Inside Out
Phil Collins is easy to mock. The gated drums. The Disney ballads. The fact that he looks like a substitute teacher who accidentally became one of the biggest rock stars on the planet. Critics have been taking shots at him for forty years.
But then you encounter a track like “Inside Out,” buried on …But Seriously between “Another Day in Paradise” and songs you’ve forgotten, and you remember: this guy can write.
The album was his turn toward social commentary—homelessness, inequality, the things pop stars weren’t supposed to talk about in 1989. But while those singles made the news, “Inside Out” asked quieter questions. The ones you ask yourself at 3 AM when you can’t sleep.
Who are you when no one’s watching? Is there even a difference anymore between the mask and the face? Collins doesn’t pretend to have answers.

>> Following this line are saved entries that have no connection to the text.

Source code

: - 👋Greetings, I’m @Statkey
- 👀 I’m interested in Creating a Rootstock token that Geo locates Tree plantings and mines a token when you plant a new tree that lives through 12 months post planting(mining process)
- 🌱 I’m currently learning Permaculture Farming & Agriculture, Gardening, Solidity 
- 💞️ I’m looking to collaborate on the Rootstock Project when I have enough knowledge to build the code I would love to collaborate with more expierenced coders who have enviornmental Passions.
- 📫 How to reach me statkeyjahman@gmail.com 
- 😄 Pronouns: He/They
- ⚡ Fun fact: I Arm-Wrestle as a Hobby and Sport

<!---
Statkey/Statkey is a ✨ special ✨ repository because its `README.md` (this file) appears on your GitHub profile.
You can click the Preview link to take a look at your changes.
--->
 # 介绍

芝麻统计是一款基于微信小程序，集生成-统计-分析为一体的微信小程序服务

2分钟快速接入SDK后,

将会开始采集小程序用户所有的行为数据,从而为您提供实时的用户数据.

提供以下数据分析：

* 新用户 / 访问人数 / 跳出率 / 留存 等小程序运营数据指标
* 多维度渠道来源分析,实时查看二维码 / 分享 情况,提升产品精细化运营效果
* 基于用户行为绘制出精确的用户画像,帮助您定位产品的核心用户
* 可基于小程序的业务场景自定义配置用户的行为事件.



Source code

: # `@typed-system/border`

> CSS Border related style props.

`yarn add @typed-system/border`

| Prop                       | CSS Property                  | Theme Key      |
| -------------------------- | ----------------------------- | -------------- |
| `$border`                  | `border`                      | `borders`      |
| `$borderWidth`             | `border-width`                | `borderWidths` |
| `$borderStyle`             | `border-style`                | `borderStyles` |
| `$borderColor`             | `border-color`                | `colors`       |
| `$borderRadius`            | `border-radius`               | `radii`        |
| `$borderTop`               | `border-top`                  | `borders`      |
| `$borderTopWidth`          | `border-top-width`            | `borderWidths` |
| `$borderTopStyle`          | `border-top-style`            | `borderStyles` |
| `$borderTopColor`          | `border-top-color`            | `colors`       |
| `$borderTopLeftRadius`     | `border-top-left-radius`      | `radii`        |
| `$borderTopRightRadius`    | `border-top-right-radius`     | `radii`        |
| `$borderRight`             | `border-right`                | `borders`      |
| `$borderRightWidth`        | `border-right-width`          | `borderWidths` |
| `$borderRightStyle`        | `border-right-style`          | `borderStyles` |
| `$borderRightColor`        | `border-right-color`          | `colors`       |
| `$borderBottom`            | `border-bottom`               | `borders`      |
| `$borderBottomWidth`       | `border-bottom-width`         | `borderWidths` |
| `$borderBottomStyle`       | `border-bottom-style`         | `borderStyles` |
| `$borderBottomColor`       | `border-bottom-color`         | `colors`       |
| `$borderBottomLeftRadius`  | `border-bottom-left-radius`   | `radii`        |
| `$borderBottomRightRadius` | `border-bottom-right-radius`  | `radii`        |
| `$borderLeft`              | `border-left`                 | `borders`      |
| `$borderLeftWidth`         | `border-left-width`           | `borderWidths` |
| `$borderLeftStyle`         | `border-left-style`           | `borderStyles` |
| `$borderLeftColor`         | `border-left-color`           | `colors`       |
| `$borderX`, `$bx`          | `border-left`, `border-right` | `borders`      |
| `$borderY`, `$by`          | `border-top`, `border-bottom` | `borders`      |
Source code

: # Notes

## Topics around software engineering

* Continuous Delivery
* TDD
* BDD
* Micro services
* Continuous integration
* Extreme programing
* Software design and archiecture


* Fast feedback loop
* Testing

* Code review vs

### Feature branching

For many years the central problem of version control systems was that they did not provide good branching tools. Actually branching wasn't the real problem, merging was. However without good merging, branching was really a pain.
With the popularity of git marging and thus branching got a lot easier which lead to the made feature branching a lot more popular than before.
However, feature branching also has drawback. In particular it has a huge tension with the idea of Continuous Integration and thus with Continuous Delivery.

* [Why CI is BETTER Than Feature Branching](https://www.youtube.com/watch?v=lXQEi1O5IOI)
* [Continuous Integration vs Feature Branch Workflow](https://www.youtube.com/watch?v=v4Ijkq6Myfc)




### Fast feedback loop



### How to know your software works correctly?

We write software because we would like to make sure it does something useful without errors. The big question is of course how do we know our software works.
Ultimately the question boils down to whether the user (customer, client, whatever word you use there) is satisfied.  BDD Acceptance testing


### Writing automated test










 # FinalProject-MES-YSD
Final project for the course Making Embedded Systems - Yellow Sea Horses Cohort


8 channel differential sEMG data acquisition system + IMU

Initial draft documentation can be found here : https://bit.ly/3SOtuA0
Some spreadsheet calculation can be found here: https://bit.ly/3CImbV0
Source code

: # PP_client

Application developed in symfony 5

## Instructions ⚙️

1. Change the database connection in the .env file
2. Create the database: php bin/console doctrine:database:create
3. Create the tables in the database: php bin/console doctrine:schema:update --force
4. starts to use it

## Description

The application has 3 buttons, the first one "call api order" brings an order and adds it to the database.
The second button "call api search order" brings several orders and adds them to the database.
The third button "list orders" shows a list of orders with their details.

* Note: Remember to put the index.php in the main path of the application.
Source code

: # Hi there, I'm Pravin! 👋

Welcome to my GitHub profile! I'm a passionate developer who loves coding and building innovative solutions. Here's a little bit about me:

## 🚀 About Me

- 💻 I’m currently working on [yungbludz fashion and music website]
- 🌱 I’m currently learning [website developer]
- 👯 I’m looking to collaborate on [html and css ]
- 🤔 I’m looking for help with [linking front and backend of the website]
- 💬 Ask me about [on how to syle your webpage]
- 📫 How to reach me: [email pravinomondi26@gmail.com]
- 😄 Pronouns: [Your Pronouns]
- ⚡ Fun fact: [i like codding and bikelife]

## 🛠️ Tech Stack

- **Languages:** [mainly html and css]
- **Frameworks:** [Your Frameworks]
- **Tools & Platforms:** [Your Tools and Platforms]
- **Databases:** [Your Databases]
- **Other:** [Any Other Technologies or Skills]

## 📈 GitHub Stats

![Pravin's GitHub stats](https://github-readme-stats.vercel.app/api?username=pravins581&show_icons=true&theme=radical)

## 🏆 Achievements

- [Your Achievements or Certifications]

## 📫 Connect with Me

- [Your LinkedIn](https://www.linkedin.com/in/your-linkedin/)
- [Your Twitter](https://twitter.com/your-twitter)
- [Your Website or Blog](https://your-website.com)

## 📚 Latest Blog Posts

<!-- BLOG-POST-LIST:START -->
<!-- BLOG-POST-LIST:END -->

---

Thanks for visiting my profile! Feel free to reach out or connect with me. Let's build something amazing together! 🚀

He just knows the questions keep him up at night.
The production is peak late-eighties—polished, layered, that specific glow that records had in 1989 before Pro Tools flattened everything. But it never overwhelms what he’s actually saying. The vulnerability in his voice cuts through the reverb.
We live in an age of curated identities now. Instagram filters and LinkedIn personas and the version of yourself you perform for different audiences. Collins saw it coming. “Inside Out” is about the exhausting work of being perceived, and the terrifying prospect of being truly known.
Turns out the substitute teacher understood something the cool kids missed.